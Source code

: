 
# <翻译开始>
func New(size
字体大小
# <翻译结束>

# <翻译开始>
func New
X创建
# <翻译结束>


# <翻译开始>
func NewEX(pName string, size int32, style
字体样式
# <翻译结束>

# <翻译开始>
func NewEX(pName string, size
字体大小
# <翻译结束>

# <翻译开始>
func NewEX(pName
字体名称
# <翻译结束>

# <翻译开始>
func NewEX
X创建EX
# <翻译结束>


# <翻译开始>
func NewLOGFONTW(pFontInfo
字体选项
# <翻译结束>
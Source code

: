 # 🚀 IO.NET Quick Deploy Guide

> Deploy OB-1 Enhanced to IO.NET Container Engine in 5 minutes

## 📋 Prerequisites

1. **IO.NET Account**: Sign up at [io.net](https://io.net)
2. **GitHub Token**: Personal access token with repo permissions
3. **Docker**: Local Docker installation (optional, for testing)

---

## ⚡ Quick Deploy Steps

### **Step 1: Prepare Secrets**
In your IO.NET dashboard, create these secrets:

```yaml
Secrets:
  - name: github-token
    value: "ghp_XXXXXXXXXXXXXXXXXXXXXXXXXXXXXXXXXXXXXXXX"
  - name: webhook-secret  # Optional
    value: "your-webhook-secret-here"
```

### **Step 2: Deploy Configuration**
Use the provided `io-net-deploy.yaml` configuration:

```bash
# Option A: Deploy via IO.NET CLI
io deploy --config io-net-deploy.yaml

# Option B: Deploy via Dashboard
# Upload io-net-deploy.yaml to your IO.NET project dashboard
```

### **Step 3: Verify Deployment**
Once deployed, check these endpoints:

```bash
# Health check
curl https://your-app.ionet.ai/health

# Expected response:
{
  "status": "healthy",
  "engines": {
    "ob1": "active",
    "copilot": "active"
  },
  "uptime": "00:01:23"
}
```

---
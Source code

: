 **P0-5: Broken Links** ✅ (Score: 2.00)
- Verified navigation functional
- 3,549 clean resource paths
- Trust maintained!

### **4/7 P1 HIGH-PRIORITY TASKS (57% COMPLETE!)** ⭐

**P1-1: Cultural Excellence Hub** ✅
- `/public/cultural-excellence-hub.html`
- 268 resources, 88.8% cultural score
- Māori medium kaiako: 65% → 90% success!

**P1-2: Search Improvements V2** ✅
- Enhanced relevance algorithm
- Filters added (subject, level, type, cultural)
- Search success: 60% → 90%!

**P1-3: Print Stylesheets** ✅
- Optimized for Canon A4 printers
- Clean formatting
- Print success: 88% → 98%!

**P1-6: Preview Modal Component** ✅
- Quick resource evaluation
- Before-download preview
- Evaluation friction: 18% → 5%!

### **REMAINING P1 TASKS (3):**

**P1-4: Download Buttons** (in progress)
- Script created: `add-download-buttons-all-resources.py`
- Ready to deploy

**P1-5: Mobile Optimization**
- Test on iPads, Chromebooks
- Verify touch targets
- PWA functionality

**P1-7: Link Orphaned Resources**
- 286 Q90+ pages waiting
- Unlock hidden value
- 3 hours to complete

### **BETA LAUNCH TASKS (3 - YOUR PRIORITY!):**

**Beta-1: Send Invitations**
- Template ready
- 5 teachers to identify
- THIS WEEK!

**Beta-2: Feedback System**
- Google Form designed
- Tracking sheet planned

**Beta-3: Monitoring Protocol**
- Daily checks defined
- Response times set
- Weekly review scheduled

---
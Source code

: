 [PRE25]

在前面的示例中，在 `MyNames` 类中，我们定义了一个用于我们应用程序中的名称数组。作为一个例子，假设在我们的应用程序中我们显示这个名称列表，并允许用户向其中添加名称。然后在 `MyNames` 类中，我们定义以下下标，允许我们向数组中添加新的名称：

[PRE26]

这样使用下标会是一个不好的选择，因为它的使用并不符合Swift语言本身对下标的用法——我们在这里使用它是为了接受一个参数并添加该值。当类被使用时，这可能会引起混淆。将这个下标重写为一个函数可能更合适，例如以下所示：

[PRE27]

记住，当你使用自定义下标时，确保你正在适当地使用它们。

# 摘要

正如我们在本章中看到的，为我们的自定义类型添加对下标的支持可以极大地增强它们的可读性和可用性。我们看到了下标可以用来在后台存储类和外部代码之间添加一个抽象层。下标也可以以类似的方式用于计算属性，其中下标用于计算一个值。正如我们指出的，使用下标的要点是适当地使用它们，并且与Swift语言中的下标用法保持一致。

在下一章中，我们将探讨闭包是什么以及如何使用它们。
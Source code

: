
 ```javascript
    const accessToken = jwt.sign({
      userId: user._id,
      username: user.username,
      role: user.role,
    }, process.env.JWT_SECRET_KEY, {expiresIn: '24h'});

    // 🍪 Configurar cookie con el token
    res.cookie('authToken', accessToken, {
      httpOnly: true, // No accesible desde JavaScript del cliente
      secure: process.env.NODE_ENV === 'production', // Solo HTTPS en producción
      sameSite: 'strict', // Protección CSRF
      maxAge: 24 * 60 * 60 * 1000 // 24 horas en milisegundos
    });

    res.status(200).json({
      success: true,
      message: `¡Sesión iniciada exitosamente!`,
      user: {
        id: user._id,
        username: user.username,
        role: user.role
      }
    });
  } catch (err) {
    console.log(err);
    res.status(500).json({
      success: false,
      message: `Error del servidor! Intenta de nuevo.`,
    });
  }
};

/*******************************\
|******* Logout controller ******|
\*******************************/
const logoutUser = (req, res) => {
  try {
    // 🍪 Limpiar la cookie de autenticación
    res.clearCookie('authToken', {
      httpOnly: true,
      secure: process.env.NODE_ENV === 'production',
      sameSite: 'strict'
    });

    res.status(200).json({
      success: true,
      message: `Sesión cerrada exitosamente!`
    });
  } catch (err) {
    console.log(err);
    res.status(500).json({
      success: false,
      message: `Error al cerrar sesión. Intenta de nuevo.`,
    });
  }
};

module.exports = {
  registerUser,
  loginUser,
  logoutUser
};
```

Problem description: Please output each entry above exactly, leaving nothing out.

Response for this exercise:
Source code

: 
# <翻译开始>
func New(size
字体大小
# <翻译结束>

# <翻译开始>
func New
X创建
# <翻译结束>


# <翻译开始>
func NewEX(pName string, size int32, style
字体样式
# <翻译结束>

# <翻译开始>
func NewEX(pName string, size
字体大小
# <翻译结束>

# <翻译开始>
func NewEX(pName
字体名称
# <翻译结束>

# <翻译开始>
func NewEX
X创建EX
# <翻译结束>


# <翻译开始>
func NewLOGFONTW(pFontInfo
字体选项
# <翻译结束>
Source code

: # 🚀 IO.NET Quick Deploy Guide

> Deploy OB-1 Enhanced to IO.NET Container Engine in 5 minutes

## 📋 Prerequisites

1. **IO.NET Account**: Sign up at [io.net](https://io.net)
2. **GitHub Token**: Personal access token with repo permissions
3. **Docker**: Local Docker installation (optional, for testing)

---

## ⚡ Quick Deploy Steps

### **Step 1: Prepare Secrets**
In your IO.NET dashboard, create these secrets:

```yaml
Secrets:
  - name: github-token
    value: "ghp_XXXXXXXXXXXXXXXXXXXXXXXXXXXXXXXXXXXXXXXX"
  - name: webhook-secret  # Optional
    value: "your-webhook-secret-here"
```

### **Step 2: Deploy Configuration**
Use the provided `io-net-deploy.yaml` configuration:

```bash
# Option A: Deploy via IO.NET CLI
io deploy --config io-net-deploy.yaml

# Option B: Deploy via Dashboard
# Upload io-net-deploy.yaml to your IO.NET project dashboard
```

### **Step 3: Verify Deployment**
Once deployed, check these endpoints:

```bash
# Health check
curl https://your-app.ionet.ai/health

# Expected response:
{
  "status": "healthy",
  "engines": {
    "ob1": "active",
    "copilot": "active"
  },
  "uptime": "00:01:23"
}
```

---
Source code

: **P0-5: Broken Links** ✅ (Score: 2.00)
- Verified navigation functional
- 3,549 clean resource paths
- Trust maintained!

### **4/7 P1 HIGH-PRIORITY TASKS (57% COMPLETE!)** ⭐

**P1-1: Cultural Excellence Hub** ✅
- `/public/cultural-excellence-hub.html`
- 268 resources, 88.8% cultural score
- Māori medium kaiako: 65% → 90% success!

**P1-2: Search Improvements V2** ✅
- Enhanced relevance algorithm
- Filters added (subject, level, type, cultural)
- Search success: 60% → 90%!

**P1-3: Print Stylesheets** ✅
- Optimized for Canon A4 printers
- Clean formatting
- Print success: 88% → 98%!

**P1-6: Preview Modal Component** ✅
- Quick resource evaluation
- Before-download preview
- Evaluation friction: 18% → 5%!

### **REMAINING P1 TASKS (3):**

**P1-4: Download Buttons** (in progress)
- Script created: `add-download-buttons-all-resources.py`
- Ready to deploy

**P1-5: Mobile Optimization**
- Test on iPads, Chromebooks
- Verify touch targets
- PWA functionality

**P1-7: Link Orphaned Resources**
- 286 Q90+ pages waiting
- Unlock hidden value
- 3 hours to complete

### **BETA LAUNCH TASKS (3 - YOUR PRIORITY!):**

**Beta-1: Send Invitations**
- Template ready
- 5 teachers to identify
- THIS WEEK!

**Beta-2: Feedback System**
- Google Form designed
- Tracking sheet planned

**Beta-3: Monitoring Protocol**
- Daily checks defined
- Response times set
- Weekly review scheduled

---
Source code

: [PRE25]

在前面的示例中，在 `MyNames` 类中，我们定义了一个用于我们应用程序中的名称数组。作为一个例子，假设在我们的应用程序中我们显示这个名称列表，并允许用户向其中添加名称。然后在 `MyNames` 类中，我们定义以下下标，允许我们向数组中添加新的名称：

[PRE26]

这样使用下标会是一个不好的选择，因为它的使用并不符合Swift语言本身对下标的用法——我们在这里使用它是为了接受一个参数并添加该值。当类被使用时，这可能会引起混淆。将这个下标重写为一个函数可能更合适，例如以下所示：

[PRE27]

记住，当你使用自定义下标时，确保你正在适当地使用它们。

# 摘要

正如我们在本章中看到的，为我们的自定义类型添加对下标的支持可以极大地增强它们的可读性和可用性。我们看到了下标可以用来在后台存储类和外部代码之间添加一个抽象层。下标也可以以类似的方式用于计算属性，其中下标用于计算一个值。正如我们指出的，使用下标的要点是适当地使用它们，并且与Swift语言中的下标用法保持一致。

在下一章中，我们将探讨闭包是什么以及如何使用它们。
Source code

:
 ```javascript
    const accessToken = jwt.sign({
      userId: user._id,
      username: user.username,
      role: user.role,
    }, process.env.JWT_SECRET_KEY, {expiresIn: '24h'});

    // 🍪 Configurar cookie con el token
    res.cookie('authToken', accessToken, {
      httpOnly: true, // No accesible desde JavaScript del cliente
      secure: process.env.NODE_ENV === 'production', // Solo HTTPS en producción
      sameSite: 'strict', // Protección CSRF
      maxAge: 24 * 60 * 60 * 1000 // 24 horas en milisegundos
    });

    res.status(200).json({
      success: true,
      message: `¡Sesión iniciada exitosamente!`,
      user: {
        id: user._id,
        username: user.username,
        role: user.role
      }
    });
  } catch (err) {
    console.log(err);
    res.status(500).json({
      success: false,
      message: `Error del servidor! Intenta de nuevo.`,
    });
  }
};

/*******************************\
|******* Logout controller ******|
\*******************************/
const logoutUser = (req, res) => {
  try {
    // 🍪 Limpiar la cookie de autenticación
    res.clearCookie('authToken', {
      httpOnly: true,
      secure: process.env.NODE_ENV === 'production',
      sameSite: 'strict'
    });

    res.status(200).json({
      success: true,
      message: `Sesión cerrada exitosamente!`
    });
  } catch (err) {
    console.log(err);
    res.status(500).json({
      success: false,
      message: `Error al cerrar sesión. Intenta de nuevo.`,
    });
  }
};

module.exports = {
  registerUser,
  loginUser,
  logoutUser
};
```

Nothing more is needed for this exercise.